-- Records for processing --

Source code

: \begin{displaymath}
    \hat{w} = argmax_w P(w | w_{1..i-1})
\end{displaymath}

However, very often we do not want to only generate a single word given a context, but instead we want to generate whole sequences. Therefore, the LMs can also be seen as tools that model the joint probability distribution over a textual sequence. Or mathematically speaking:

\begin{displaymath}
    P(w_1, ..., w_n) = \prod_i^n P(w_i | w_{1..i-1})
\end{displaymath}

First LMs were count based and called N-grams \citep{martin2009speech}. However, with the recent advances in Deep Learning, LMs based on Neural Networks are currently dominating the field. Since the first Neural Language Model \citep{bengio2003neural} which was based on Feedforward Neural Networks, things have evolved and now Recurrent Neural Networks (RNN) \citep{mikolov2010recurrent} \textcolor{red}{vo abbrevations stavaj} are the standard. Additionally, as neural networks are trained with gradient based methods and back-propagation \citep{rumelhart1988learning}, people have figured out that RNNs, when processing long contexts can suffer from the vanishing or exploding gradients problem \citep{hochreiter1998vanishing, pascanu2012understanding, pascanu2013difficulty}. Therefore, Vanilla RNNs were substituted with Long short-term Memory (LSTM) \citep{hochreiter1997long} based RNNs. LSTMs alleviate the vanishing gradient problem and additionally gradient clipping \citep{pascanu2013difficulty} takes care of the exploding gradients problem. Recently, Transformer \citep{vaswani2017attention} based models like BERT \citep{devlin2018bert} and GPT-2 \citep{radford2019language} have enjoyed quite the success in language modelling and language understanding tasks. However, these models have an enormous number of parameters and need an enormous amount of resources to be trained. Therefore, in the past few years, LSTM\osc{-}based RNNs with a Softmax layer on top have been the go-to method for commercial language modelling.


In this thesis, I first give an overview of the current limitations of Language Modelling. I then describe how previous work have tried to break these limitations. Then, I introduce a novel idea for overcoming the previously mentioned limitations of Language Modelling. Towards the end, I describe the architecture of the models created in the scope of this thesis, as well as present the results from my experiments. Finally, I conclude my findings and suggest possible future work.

-- Action item --
Which of the lines in the material carry the string "begin"? Pull them out.

-- Result for this exercise --
: \begin{displaymath}
\begin{displaymath}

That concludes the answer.